Toute la réalité vécue n’est pas contenue dans des statistiques. Certaines organisations l’ont d’ailleurs compris. Dès 1998, l’UNDP, le programme de développement des Nations unies, mettait en garde contre le « mal-être » (« malestar ») de la population chilienne. Cette interprétation mettait notamment en avant le manque de « sécurité humaine » d’un système où tout est soumis à des choix individuels et à la concurrence. Sebastian Edwards souligne combien toute la classe politique chilienne a, alors, rejeté avec dédain cette vision « partisane ». Mais cette réalité a fini par la rattraper.

D’autant que si le Chili a légèrement réduit les inégalités depuis vingt ans, elles restent, à un niveau absolu, très élevées. Le pays est ainsi le troisième pays le plus inégalitaire de l’OCDE, après l’Afrique du Sud et le Costa Rica. La concentration de la richesse est immense. Les 1 % les plus riches en 2020, selon la base de données des inégalités (WID), détenaient au Chili 47,8 % de la richesse totale du pays, soit le niveau le plus élevé de la région, au-dessus même du Brésil, pourtant considéré comme un des pays les plus inégalitaires du monde.
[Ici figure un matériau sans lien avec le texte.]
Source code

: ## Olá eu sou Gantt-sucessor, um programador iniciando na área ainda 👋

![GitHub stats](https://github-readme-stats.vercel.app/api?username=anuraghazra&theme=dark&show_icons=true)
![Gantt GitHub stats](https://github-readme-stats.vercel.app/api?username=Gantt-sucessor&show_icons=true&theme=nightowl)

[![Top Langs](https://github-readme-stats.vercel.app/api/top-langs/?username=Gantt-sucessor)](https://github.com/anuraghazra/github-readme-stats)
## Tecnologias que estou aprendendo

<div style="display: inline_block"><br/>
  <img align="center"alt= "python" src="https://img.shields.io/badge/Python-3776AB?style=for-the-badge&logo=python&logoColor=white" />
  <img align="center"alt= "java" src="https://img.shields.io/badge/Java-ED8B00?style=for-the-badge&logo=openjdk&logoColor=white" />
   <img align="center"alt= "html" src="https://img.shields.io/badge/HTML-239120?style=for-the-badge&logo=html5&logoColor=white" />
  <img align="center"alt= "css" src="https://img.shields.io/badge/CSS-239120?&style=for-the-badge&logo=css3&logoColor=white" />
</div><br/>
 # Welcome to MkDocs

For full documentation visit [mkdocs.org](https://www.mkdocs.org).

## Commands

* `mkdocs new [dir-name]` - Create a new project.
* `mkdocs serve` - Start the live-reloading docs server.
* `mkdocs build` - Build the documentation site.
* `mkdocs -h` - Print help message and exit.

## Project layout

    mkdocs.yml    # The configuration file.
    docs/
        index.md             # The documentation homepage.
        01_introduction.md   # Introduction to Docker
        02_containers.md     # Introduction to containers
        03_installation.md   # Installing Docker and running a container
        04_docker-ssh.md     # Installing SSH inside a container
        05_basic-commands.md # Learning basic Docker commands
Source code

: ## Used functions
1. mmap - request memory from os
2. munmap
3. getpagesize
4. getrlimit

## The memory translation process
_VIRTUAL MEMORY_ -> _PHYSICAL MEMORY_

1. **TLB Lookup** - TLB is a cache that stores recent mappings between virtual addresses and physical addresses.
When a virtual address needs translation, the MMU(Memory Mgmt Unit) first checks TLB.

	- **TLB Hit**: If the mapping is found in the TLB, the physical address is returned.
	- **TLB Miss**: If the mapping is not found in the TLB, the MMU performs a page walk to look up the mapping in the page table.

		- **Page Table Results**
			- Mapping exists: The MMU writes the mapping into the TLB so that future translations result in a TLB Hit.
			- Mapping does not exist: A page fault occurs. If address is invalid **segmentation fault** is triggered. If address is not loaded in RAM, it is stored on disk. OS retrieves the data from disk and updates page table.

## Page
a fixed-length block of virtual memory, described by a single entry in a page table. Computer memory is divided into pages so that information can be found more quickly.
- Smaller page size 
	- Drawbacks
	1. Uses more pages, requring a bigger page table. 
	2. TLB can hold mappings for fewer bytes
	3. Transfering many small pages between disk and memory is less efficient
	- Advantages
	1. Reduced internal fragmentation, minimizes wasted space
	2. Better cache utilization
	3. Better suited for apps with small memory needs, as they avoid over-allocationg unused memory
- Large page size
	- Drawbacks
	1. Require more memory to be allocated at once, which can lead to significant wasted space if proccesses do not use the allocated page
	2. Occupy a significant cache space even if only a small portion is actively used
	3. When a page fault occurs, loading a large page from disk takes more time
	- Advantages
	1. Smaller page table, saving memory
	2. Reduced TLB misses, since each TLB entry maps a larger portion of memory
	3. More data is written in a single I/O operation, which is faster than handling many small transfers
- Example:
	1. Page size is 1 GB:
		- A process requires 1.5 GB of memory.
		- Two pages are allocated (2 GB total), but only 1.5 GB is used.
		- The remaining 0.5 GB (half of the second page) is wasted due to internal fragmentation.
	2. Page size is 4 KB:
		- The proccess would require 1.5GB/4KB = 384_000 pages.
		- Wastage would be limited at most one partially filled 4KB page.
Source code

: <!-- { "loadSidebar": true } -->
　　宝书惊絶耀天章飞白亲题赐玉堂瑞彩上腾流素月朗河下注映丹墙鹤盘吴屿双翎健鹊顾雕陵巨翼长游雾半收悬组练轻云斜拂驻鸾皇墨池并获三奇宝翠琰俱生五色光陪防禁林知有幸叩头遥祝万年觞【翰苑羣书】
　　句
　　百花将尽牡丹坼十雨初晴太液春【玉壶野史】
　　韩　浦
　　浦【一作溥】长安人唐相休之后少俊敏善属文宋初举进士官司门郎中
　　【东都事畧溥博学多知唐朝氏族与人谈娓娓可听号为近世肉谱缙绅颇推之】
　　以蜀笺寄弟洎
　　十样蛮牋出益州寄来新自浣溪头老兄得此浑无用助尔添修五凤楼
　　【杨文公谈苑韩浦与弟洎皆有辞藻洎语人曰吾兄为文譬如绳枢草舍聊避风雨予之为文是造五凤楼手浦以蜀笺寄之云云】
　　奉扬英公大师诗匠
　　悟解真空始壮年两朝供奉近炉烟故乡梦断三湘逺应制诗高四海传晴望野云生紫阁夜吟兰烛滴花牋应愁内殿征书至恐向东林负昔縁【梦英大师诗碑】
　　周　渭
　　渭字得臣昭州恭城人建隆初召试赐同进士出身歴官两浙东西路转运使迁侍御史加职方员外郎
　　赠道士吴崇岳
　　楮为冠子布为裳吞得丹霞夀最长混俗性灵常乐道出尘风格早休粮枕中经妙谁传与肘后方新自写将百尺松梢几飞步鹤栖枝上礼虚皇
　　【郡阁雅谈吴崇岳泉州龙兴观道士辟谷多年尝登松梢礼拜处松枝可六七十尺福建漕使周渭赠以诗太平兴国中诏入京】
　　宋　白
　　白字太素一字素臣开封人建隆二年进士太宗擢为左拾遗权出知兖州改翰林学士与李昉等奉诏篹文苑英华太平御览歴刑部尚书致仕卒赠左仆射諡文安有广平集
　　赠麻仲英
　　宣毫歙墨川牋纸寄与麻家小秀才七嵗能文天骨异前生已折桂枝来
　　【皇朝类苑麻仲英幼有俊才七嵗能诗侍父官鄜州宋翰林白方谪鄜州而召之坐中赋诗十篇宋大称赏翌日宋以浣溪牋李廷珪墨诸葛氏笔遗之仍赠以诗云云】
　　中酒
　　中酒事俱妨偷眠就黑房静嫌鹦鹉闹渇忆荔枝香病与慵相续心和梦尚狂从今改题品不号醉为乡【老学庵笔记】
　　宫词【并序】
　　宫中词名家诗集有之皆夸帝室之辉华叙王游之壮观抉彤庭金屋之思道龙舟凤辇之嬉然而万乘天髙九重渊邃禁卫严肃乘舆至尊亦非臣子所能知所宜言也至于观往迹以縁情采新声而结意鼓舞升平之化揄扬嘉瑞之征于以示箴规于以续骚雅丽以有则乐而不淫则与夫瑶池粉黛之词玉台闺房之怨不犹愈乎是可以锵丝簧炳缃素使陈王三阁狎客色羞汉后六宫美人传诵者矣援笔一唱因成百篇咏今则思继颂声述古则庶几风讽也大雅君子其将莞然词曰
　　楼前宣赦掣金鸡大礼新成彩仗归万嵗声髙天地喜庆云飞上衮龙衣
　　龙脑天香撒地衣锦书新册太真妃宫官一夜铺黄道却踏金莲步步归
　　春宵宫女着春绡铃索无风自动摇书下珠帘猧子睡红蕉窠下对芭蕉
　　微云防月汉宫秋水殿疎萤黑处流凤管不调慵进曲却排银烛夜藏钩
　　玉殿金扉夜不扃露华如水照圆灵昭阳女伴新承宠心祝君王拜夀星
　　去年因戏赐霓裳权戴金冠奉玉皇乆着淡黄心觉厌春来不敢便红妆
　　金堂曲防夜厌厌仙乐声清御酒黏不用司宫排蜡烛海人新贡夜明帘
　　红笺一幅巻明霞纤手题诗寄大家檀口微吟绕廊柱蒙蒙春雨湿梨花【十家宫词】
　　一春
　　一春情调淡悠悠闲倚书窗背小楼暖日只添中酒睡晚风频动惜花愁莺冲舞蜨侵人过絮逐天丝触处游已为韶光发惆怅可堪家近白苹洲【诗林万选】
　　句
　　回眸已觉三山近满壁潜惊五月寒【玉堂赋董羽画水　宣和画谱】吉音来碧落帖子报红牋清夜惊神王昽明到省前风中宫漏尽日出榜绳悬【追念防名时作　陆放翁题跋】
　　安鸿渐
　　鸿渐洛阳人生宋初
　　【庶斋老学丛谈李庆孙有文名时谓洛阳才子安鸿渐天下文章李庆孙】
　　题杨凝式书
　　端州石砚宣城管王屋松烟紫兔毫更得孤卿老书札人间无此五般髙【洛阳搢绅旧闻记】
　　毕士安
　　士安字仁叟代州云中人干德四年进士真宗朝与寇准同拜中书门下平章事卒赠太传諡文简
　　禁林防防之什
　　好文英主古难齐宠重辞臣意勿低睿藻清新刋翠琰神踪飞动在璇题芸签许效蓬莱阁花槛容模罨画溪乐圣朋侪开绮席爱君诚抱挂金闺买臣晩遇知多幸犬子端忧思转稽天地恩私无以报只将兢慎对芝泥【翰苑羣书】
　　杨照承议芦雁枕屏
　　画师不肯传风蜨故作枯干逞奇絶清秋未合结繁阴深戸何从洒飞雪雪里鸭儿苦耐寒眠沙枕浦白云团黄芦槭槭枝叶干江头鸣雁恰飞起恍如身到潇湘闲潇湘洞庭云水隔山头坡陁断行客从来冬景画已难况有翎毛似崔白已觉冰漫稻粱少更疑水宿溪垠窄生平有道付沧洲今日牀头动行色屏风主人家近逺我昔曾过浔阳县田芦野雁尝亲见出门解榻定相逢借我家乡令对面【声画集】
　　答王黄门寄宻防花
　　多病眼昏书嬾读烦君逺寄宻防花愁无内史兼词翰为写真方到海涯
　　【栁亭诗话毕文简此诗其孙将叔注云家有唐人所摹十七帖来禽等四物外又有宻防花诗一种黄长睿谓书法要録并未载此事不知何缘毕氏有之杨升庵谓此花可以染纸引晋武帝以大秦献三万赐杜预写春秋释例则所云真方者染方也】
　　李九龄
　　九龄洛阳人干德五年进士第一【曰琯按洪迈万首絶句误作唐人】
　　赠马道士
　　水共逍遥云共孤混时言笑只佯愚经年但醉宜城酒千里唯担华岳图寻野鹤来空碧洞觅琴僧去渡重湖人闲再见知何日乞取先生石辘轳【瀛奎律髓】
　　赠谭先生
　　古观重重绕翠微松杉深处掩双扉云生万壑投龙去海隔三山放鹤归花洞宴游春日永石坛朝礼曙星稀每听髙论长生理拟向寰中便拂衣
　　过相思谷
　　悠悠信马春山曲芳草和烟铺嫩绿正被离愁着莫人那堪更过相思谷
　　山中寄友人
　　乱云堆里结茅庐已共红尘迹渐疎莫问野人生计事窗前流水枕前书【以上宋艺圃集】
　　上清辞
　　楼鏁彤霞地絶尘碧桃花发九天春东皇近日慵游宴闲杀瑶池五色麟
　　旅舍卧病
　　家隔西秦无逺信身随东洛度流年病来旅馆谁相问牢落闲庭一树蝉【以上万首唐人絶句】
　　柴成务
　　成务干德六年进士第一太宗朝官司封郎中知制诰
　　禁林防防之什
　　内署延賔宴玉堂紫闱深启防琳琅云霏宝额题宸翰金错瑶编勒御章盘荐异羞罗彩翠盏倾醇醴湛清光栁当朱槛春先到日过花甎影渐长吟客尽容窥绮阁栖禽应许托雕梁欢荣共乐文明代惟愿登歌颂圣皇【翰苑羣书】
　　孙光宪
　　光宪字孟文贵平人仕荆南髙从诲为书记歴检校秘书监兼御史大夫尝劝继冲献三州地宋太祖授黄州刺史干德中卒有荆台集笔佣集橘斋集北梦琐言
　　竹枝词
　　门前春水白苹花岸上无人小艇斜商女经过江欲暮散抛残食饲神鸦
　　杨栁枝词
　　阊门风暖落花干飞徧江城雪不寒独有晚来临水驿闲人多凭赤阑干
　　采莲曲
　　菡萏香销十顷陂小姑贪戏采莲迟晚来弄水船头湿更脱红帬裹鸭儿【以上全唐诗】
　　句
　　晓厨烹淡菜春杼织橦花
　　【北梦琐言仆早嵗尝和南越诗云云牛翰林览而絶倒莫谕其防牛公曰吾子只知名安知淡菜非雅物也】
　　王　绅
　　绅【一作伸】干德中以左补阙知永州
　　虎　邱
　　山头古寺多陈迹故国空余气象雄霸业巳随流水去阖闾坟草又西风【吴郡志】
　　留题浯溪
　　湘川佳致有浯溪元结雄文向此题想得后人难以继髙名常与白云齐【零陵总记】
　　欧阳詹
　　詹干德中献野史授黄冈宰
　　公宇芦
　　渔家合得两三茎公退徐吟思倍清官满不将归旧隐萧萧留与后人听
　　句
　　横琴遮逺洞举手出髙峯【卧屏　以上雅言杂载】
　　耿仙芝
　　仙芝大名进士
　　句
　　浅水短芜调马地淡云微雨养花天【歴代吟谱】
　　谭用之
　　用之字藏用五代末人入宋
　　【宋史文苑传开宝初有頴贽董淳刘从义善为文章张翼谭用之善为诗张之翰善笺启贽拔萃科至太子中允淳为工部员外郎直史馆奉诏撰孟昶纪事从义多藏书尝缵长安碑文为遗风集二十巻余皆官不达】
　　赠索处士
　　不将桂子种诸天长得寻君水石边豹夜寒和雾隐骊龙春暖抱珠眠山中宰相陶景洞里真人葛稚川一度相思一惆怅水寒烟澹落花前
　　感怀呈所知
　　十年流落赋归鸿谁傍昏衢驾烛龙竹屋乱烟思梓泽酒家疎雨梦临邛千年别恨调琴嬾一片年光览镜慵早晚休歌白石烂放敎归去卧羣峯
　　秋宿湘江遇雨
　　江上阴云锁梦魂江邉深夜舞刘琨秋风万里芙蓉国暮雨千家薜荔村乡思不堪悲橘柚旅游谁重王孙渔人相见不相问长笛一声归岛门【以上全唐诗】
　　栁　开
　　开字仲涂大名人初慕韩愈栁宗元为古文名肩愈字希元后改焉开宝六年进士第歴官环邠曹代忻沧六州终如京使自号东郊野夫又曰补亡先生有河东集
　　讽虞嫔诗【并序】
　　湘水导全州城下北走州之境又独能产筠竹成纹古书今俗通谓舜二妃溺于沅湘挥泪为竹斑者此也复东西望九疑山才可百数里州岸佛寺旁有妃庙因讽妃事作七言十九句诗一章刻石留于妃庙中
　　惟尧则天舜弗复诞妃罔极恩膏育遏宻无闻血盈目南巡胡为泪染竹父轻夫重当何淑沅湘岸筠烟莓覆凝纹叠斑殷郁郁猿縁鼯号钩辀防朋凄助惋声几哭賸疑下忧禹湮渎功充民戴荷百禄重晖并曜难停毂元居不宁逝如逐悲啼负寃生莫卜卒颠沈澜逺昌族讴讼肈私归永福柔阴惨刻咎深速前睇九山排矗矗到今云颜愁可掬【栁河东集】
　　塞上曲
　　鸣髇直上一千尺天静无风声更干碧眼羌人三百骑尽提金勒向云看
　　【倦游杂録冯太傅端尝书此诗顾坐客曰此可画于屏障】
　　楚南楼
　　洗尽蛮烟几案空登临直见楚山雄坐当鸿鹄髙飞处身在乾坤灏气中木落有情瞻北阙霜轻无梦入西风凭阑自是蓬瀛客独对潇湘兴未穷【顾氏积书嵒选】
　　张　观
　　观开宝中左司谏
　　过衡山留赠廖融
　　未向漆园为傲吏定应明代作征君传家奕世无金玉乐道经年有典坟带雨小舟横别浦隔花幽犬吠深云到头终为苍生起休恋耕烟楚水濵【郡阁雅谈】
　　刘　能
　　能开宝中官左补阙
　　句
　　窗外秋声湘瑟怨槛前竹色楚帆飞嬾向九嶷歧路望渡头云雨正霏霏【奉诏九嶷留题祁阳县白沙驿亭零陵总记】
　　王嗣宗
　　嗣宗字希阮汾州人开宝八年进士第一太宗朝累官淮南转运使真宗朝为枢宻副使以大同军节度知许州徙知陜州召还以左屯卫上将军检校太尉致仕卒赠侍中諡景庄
Mais là encore, au-delà des simples indicateurs monétaires, les inégalités au sein de la société sont restées fortes et ont été protégées par le néolibéralisme en termes d’accès à l’éducation, à la santé, aux services publics. Lorsqu’on regarde ces critères qualitatifs, le Chili fait encore pâle figure. « Le Chili a continué à être un pays où une petite élite, constituée principalement d’hommes qui ont été éduqués dans une poignées d’universités, contrôle le pouvoir politique et économique », résume Sebastian Edwards. Or, lorsqu’on prétend porter une promesse de développement, ce type de situation devient rapidement intenable pour une grande partie de la population.

Progressivement, donc, une opposition s’est formée contre ce système néolibéral verrouillé. Cela a commencé en 2005, lorsque les premiers départs à la retraite dans le cadre de la réforme de 1980 ont conduit à d’amères déceptions : les taux de remplacement étaient faibles, alors même que les frais de gestion étaient élevés. Il a fallu bricoler un nouveau système, en introduisant de la solidarité et de la répartition.

La contestation s’est ensuite étendue, dès 2006, aux étudiants, victime d’un système universitaire injuste et coûteux. Puis elle a gagné les Mapuches, ce peuple indigène si maltraité dans l’histoire chilienne et dont les terres sont désormais livrées sans protection aux intérêts privés.

En 2019, alors que le néolibéralisme ne peut plus tenir ses promesses, même économiques, la contestation débouche sur un soulèvement qui va changer profondément l’histoire contemporaine du Chili et déboucher sur l’élection, en 2022, de Gabriel Boric, candidat de gauche à la présidence. Mais le Chili reste un pays construit par le néolibéralisme des Chicago Boys. La « gauche Boric » est loin d’être celle d’Allende et sa marge de manœuvre demeure limitée, comme l’a prouvé le rejet massif du projet de Constitution fin 2022.

L’histoire du « laboratoire chilien » montre à la fois la force du rouleau compresseur institutionnel et intellectuel qu’a représenté le néolibéralisme et ses limites concrètes. En 2019, certains slogans proclamaient : « Le néolibéralisme est né ici, il périra ici. » Les choses ne sont peut-être pas si simples, mais une chose est certaine : le néolibéralisme chilien n’échappera pas à la crise globale d’un système qu’il a contribué à faire émerger.